[Records drawn from a dataset]
=-=-=

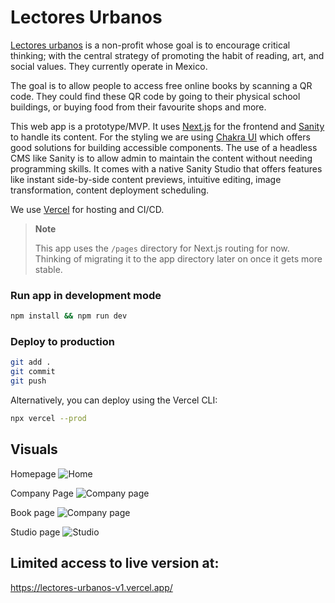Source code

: # Lectores Urbanos

[Lectores urbanos](https://lectoresurbanos.com/) is a non-profit whose goal is to encourage critical thinking; with the central strategy of promoting the habit of reading, art, and social values. They currently operate in Mexico.

The goal is to allow people to access free online books by scanning a QR code. They could find these QR code by going to their physical school buildings, or buying food from their favourite shops and more.

This web app is a prototype/MVP. It uses [Next.js](https://nextjs.org) for the frontend and [Sanity](https://www.sanity.io/) to handle its content. For the styling we are using [Chakra UI](https://chakra-ui.com) which offers good solutions for building accessible components.
The use of a headless CMS like Sanity is to allow admin to maintain the content without needing programming skills.
It comes with a native Sanity Studio that offers features like instant side-by-side content previews, intuitive editing, image transformation, content deployment scheduling.

We use [Vercel](https://vercel.com) for hosting and CI/CD.

> **Note**
>
> This app uses the `/pages` directory for Next.js routing for now. Thinking of migrating it to the app directory later on once it gets more stable.

### Run app in development mode

```bash
npm install && npm run dev
```

### Deploy to production

```bash
git add .
git commit
git push
```

Alternatively, you can deploy using the Vercel CLI:

```bash
npx vercel --prod
```

## Visuals

Homepage
![Home](https://github.com/floustao/lectores-urbanos-nextjs-sanity/assets/25415107/3645f162-c0fd-4407-80b4-ebbb6646c441)

Company Page
![Company page](https://github.com/floustao/lectores-urbanos-nextjs-sanity/assets/25415107/dfbea9d0-192b-450a-b601-089915e1c78b)

Book page
![Company page](https://github.com/floustao/lectores-urbanos-nextjs-sanity/assets/25415107/26ac48c7-c857-45d0-a7ff-2749c4b5f017)

Studio page
![Studio](https://github.com/floustao/lectores-urbanos-nextjs-sanity/assets/25415107/a766fd08-8707-4495-b8c0-d748217ef38b)

## Limited access to live version at:

https://lectores-urbanos-v1.vercel.app/
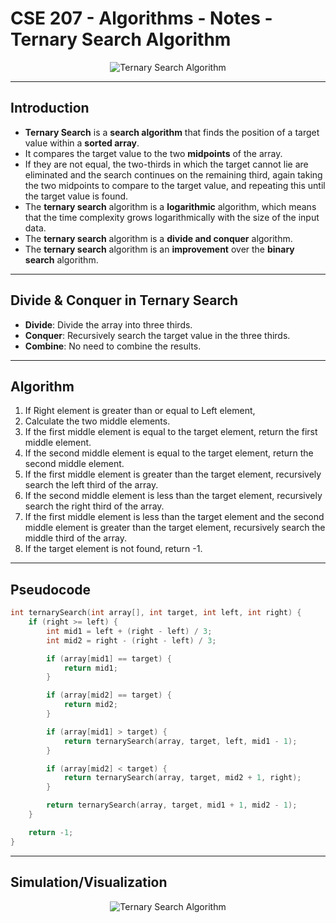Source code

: # **CSE 207 - Algorithms - Notes - Ternary Search Algorithm**

<p align="center">
    <img src="https://media.geeksforgeeks.org/wp-content/uploads/ternaryS-3.png" alt="Ternary Search Algorithm"/>
</p>

---

## **Introduction**

- **Ternary Search** is a **search algorithm** that finds the position of a target value within a **sorted array**.
- It compares the target value to the two **midpoints** of the array.
- If they are not equal, the two-thirds in which the target cannot lie are eliminated and the search continues on the remaining third, again taking the two midpoints to compare to the target value, and repeating this until the target value is found.
- The **ternary search** algorithm is a **logarithmic** algorithm, which means that the time complexity grows logarithmically with the size of the input data.
- The **ternary search** algorithm is a **divide and conquer** algorithm.
- The **ternary search** algorithm is an **improvement** over the **binary search** algorithm.

---

## **Divide & Conquer in Ternary Search**

- **Divide**: Divide the array into three thirds.
- **Conquer**: Recursively search the target value in the three thirds.
- **Combine**: No need to combine the results.

---

## **Algorithm**

1. If Right element is greater than or equal to Left element,
2. Calculate the two middle elements.
3. If the first middle element is equal to the target element, return the first middle element.
4. If the second middle element is equal to the target element, return the second middle element.
5. If the first middle element is greater than the target element, recursively search the left third of the array.
6. If the second middle element is less than the target element, recursively search the right third of the array.
7. If the first middle element is less than the target element and the second middle element is greater than the target element, recursively search the middle third of the array.
8. If the target element is not found, return -1.

---

## **Pseudocode**

```cpp
int ternarySearch(int array[], int target, int left, int right) {
    if (right >= left) {
        int mid1 = left + (right - left) / 3;
        int mid2 = right - (right - left) / 3;

        if (array[mid1] == target) {
            return mid1;
        }

        if (array[mid2] == target) {
            return mid2;
        }

        if (array[mid1] > target) {
            return ternarySearch(array, target, left, mid1 - 1);
        }

        if (array[mid2] < target) {
            return ternarySearch(array, target, mid2 + 1, right);
        }

        return ternarySearch(array, target, mid1 + 1, mid2 - 1);
    }

    return -1;
}
```

---

## **Simulation/Visualization**

<p align="center">
    <img src="https://media.geeksforgeeks.org/wp-content/uploads/ternaryS-3.png" alt="Ternary Search Algorithm"/>
</p>
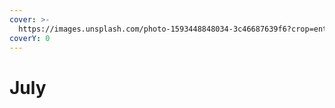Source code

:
 ```yaml
---
cover: >-
  https://images.unsplash.com/photo-1593448848034-3c46687639f6?crop=entropy&cs=tinysrgb&fm=jpg&ixid=MnwxOTcwMjR8MHwxfHNlYXJjaHwyfHxqdWx5fGVufDB8fHx8MTY1ODg5NjM1OA&ixlib=rb-1.2.1&q=80
coverY: 0
---
```


# July

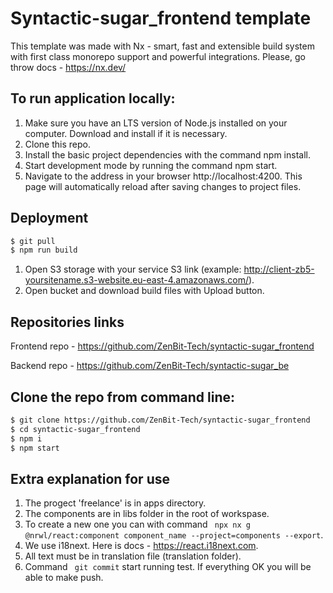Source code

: # Syntactic-sugar_frontend template

This template was made with Nx - smart, fast and extensible build system with first class monorepo support and powerful integrations. Please, go throw docs - https://nx.dev/

## To run application locally:

1. Make sure you have an LTS version of Node.js installed on your computer. Download and install if it is necessary.
2. Clone this repo.
3. Install the basic project dependencies with the command npm install.
4. Start development mode by running the command npm start.
5. Navigate to the address in your browser http://localhost:4200. This page will automatically reload after saving changes to project files.

##  Deployment

```bash
$ git pull
$ npm run build
```
1. Open S3 storage with your service S3 link (example: http://client-zb5-yoursitename.s3-website.eu-east-4.amazonaws.com/).
2. Open bucket and download build files with Upload button.

## Repositories links

Frontend repo - https://github.com/ZenBit-Tech/syntactic-sugar_frontend

Backend repo - https://github.com/ZenBit-Tech/syntactic-sugar_be


## Clone the repo from command line:

```sh
$ git clone https://github.com/ZenBit-Tech/syntactic-sugar_frontend
$ cd syntactic-sugar_frontend
$ npm i
$ npm start
```
## Extra explanation for use

1. The progect 'freelance' is in apps directory.
2. The components are in libs folder in the root of workspase. 
3. To create a new one you can with command ``` npx nx g @nrwl/react:component component_name --project=components --export```.
4. We use i18next.  Here is docs - https://react.i18next.com.
5. All text must be in translation file (translation folder).
6. Command ``` git commit``` start running test. If everything OK you will be able to make push.
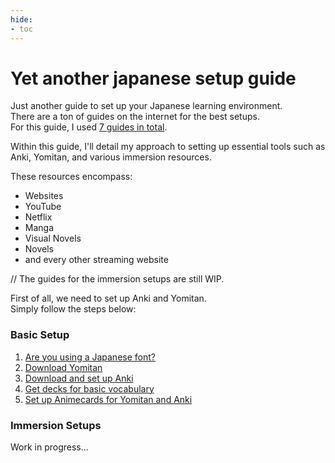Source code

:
 ```yaml
---
hide:
- toc
---
```


Yet another japanese setup guide
===

Just another guide to set up your Japanese learning environment. <br>
There are a ton of guides on the internet for the best setups. <br>
For this guide, I used [7 guides in total](setup/UsedGuides.md). <br>

Within this guide, I'll detail my approach to setting up essential tools such as Anki,
Yomitan, and various immersion resources.

These resources encompass:

- Websites
- YouTube
- Netflix
- Manga
- Visual Novels
- Novels
- and every other streaming website


// The guides for the immersion setups are still WIP.

First of all, we need to set up Anki and Yomitan. <br>
Simply follow the steps below: <br>
### Basic Setup
1. [Are you using a Japanese font?](setup/JapaneseFont.md)
2. [Download Yomitan](setup/Yomitan.md)
3. [Download and set up Anki](setup/AnkiSetup.md)
4. [Get decks for basic vocabulary](setup/AnkiDecks.md)
5. [Set up Animecards for Yomitan and Anki](setup/YomitanAnki.md)

### Immersion Setups
Work in progress...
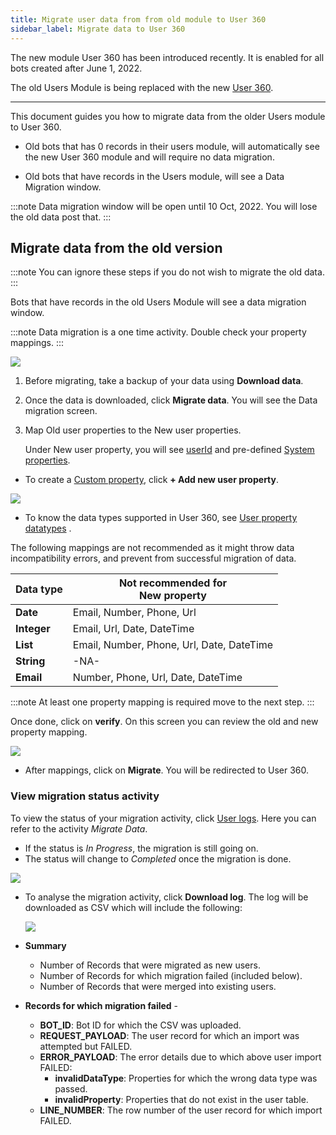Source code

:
 ```yaml
---
title: Migrate user data from from old module to User 360
sidebar_label: Migrate data to User 360
---
```




The new module User 360 has been introduced recently. It is enabled for all bots created after June 1, 2022.   


The old Users Module is being replaced with the new [User 360](https://docs.yellow.ai/docs/platform_concepts/engagement/cdp/overview/).

 
****

  

This document guides you how to migrate data from the older Users module to User 360.

  

* Old bots that has 0 records in their users module, will automatically see the new User 360 module and will require no data migration.

* Old bots that have records in the Users module, will see a Data Migration window.

:::note
 Data migration window will be open until 10 Oct, 2022. You will lose the old data post that.
:::
  

## Migrate data from the old version

  

:::note
You can ignore these steps if you do not wish to migrate the old data.
:::

  
Bots that have records in the old Users Module will see a data migration window.

:::note
 Data migration is a one time activity. Double check your property mappings.
:::

![](https://i.imgur.com/8uVMauk.png)

1. Before migrating, take a backup of your data using **Download data**.
2. Once the data is downloaded, click **Migrate data**. You will see the Data migration screen. 
3. Map Old user properties to the  New user properties.

   Under New user property, you will see [userId](https://docs.yellow.ai/docs/platform_concepts/engagement/cdp/user_data/user_properties/#1-user-id) and pre-defined [System properties](https://docs.yellow.ai/docs/platform_concepts/engagement/cdp/overview/#22-system-user-properties).

* To create a [Custom property](https://docs.yellow.ai/docs/platform_concepts/engagement/cdp/overview/#23-custom-user-properties), click **+ Add new user property**.

![](https://i.imgur.com/MiVymww.png)

  
  

* To know the data types supported in User 360, see [User property datatypes](https://docs.yellow.ai/docs/platform_concepts/engagement/cdp/overview/#21-user-property-data-types) . 

The following mappings are not recommended as it might throw data incompatibility errors, and prevent from successful migration of data.


| Data type | Not recommended for <br/>New property |
| ---------------- | --------------------------------------------------------- |
| **Date** | Email, Number, Phone, Url |
| **Integer** | Email, Url, Date, DateTime |
| **List** | Email, Number, Phone, Url, Date, DateTime |
| **String** | -NA-|
| **Email** | Number, Phone, Url, Date, DateTime |

 
:::note
At least one property mapping is required move to the next step. 
:::

Once done, click on **verify**. On this screen you can review the old and new property mapping.

 
![](https://i.imgur.com/21jk3dW.png)

  
  

* After mappings, click on **Migrate**. You will be redirected to User 360.

### View migration status activity

To view the status of your migration activity, click [User logs](https://docs.yellow.ai/docs/platform_concepts/engagement/cdp/user_data_segments/manage_user_data/#user-logs). Here you can refer to the activity *Migrate Data*. 
   * If the status is *In Progress*, the migration is still going on. 
   * The status will change to *Completed* once the migration is done.

![](https://i.imgur.com/1yobIJF.png)

* To analyse the migration activity, click **Download log**. The log will be downloaded as CSV which will include the following:

   ![](https://i.imgur.com/QCCOrwr.png)
* **Summary**
   * Number of Records that were migrated as new users.
   * Number of Records for which migration failed (included below).
   * Number of Records that were merged into existing users.


* **Records for which migration failed** - 

   *  **BOT_ID**: Bot ID for which the CSV was uploaded.
   *  **REQUEST_PAYLOAD**: The user record for which an import was attempted but FAILED.
   *  **ERROR_PAYLOAD**: The error details due to which above user import FAILED:
      *  **invalidDataType**: Properties for which the wrong data type was passed.
      *  **invalidProperty**: Properties that do not exist in the user table.
   *  **LINE_NUMBER**:  The row number of the user record for which import FAILED.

=-=-=

Pictures are to be left out while the lines from the beginning of the records through the line with "[Lectores urbanos](https://lectoresurbanos.com/) is" are copied word for word.

Source code

: # Lectores Urbanos

[Lectores urbanos](https://lectoresurbanos.com/) is a non-profit whose goal is to encourage critical thinking; with the central strategy of promoting the habit of reading, art, and social values. They currently operate in Mexico.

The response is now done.